What is being asked: Give the number of lines in the listing that contain the word "acid", and nothing besides.

Dataset:
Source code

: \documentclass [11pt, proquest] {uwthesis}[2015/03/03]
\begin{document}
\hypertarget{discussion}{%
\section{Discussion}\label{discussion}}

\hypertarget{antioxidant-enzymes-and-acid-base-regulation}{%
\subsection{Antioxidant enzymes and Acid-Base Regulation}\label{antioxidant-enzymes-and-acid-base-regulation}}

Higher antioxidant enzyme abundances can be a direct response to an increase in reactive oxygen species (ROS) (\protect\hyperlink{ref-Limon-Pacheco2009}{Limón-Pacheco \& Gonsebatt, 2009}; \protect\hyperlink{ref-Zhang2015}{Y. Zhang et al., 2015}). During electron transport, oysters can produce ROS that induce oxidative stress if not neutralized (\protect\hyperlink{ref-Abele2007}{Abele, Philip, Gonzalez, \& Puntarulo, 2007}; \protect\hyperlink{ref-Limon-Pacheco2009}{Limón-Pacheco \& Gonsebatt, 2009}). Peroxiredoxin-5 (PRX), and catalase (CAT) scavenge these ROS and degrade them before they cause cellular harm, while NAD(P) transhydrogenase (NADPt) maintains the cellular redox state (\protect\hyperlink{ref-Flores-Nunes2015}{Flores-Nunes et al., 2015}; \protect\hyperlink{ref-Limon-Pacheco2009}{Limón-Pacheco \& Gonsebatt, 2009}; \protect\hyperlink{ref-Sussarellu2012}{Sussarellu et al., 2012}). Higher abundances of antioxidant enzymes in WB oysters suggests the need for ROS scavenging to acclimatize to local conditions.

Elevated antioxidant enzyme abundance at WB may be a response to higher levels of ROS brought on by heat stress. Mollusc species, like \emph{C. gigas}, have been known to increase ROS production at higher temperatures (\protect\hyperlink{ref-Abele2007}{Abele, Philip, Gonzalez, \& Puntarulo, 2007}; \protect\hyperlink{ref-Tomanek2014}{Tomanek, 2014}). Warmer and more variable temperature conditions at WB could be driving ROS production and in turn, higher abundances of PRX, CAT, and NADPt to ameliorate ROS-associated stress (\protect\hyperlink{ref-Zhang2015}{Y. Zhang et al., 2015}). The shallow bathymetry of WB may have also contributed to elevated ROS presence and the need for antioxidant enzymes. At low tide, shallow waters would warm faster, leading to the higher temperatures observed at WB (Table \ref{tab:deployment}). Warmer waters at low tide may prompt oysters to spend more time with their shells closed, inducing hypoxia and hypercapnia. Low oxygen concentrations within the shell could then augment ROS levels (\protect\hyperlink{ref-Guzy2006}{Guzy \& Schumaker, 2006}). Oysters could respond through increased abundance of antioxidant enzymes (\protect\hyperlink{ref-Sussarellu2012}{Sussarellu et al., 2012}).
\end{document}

Exercise answer: 2